Getting started with the deep learning stack

This post is an excerpt from an upcoming course. If you like it, check out the crowdfunding project.

Deep learning generally deals with high-dimensional data — meaning vectors of more than 100 dimensions. A very simple 3-level convnet applied to a 128x128 image would contain around 200,000 neurons. That’s ~400k floats already!

Fortunately, most of the operations involved to train a neural network are fairly simple. Updating a neuron is a matter of addition and multiplication. Since deep learning involves a huge number of small computations, it makes a lot of sense to do stuff in parallel.

Enter the GPU. Originally intended for the high-octane graphics that power PC video games, the GPU is perfectly suited to this type of large-scale parallel task.

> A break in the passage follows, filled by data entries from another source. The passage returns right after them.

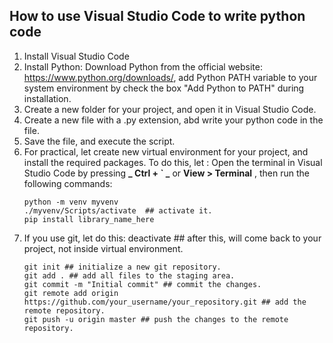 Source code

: ## How to use Visual Studio Code to write python code

1. Install Visual Studio Code
2. Install Python: Download Python from the official website: https://www.python.org/downloads/, add Python PATH variable to your system environment by check the box "Add Python to PATH" during installation.
3. Create a new folder for your project, and open it in Visual Studio Code.
4. Create a new file with a .py extension, abd write your python code in the file.
5. Save the file, and execute the script.
6. For practical, let create new virtual environment for your project, and install the required packages. To do this, let : Open the terminal in Visual Studio Code by pressing **_ Ctrl + ` _**
   or **View > Terminal** , then run the following commands:
   ```
   python -m venv myvenv
   ./myvenv/Scripts/activate  ## activate it.
   pip install library_name_here
   ```
7. If you use git, let do this:
   deactivate ## after this, will come back to your project, not inside virtual environment.
   ```
   git init ## initialize a new git repository.
   git add . ## add all files to the staging area.
   git commit -m "Initial commit" ## commit the changes.
   git remote add origin https://github.com/your_username/your_repository.git ## add the remote repository.
   git push -u origin master ## push the changes to the remote repository.
   ```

How we crunch all those numbers

The typical deep learning framework is written in a low-level language like C++, is tied together with a scripting language like Python, and makes use of a parallel computing platform like CUDA.

Many of the famous deep learning papers use massive supercomputer clusters to process all those neurons. DeepMind’s AlphaGo used up to 1,920 CPUs and 280 GPUs to beat a human player at Go. It’s quite common to read a paper with great results only to realize they got there with a stack of 20 GPUs.

Frameworks

The most popular framework is Google’s Tensorflow. This is a fairly low-level framework that can be used with Python and C++.

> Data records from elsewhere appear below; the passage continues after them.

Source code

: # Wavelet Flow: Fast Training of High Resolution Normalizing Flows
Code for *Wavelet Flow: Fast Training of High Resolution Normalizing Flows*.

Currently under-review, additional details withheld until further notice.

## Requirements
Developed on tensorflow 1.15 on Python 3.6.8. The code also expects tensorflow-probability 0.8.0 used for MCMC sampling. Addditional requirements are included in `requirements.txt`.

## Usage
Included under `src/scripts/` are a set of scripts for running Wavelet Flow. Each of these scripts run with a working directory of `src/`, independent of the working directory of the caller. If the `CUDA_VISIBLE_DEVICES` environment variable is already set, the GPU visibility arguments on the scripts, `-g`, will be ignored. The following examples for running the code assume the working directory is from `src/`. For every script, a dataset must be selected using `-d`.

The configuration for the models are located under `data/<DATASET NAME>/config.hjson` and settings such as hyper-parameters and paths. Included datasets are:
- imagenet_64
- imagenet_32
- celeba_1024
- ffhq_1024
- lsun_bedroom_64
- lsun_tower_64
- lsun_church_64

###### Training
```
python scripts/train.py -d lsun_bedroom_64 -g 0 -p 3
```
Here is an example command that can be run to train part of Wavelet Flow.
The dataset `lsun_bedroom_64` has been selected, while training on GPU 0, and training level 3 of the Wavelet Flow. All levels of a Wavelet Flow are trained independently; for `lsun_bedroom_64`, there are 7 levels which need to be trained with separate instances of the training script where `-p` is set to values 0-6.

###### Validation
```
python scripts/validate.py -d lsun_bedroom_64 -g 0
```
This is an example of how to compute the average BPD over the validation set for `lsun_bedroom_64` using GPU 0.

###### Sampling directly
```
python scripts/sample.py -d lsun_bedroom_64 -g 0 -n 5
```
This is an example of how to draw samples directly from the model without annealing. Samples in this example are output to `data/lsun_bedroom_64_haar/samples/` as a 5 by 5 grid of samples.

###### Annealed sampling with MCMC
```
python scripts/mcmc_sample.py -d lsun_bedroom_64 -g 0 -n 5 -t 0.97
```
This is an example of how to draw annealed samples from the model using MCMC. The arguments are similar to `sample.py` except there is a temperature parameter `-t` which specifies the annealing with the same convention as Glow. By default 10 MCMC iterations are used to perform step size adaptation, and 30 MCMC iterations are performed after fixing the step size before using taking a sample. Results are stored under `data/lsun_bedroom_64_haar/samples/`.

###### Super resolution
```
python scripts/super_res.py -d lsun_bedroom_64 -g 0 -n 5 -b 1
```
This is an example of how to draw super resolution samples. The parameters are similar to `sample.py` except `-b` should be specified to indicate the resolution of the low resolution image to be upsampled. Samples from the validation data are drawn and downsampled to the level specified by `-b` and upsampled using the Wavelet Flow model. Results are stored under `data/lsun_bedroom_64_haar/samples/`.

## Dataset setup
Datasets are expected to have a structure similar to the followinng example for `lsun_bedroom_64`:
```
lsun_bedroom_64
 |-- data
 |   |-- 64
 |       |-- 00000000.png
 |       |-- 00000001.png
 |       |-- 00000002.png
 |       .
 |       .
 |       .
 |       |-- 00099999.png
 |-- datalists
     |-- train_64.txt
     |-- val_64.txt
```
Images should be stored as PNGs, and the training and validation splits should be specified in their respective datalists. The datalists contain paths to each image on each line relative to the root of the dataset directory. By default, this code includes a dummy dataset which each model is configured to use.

Other popular frameworks are:

  • Theano — another low-level framework, numerical computation focused, lacks GPU support.
  • Caffe — a computer vision focused framework. Not very flexible or well documented, but has a significant performance advantage.
  • Torch — uses the programming language Lua instead of Python. Supports GPU computing.

Assignment: Set up Tensorflow

Minimal: This class will use Tensorflow and Python for all the examples. You can install Tensorflow yourself using the instructions here.

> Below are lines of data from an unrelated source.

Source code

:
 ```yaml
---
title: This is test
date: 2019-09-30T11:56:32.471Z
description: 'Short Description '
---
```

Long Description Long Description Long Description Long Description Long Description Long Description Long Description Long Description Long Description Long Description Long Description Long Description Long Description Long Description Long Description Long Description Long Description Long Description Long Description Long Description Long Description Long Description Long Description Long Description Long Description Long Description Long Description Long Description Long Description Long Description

Optional: The GPU-enabled version of Tensorflow requires CUDA and cuDNN, and of course, a good-enough NVIDIA GPU. You need to request a password from NVIDIA to be able to install cuDNN, which takes a couple of business days.

The expensive shortcut (recommended if possible): Rent a really good deep learning computer (known as an ‘instance’) by the hour on Amazon Web Services. Set up an instance using this Amazon Machine Image, that comes with all the possible deep learning software pre-installed. You can rent the 8x GPU machine g2.8xlarge for $2.60 an hour, or the slightly cheaper 2x GPU g2.2xlarge. You can learn more about getting started with an Amazon instance here.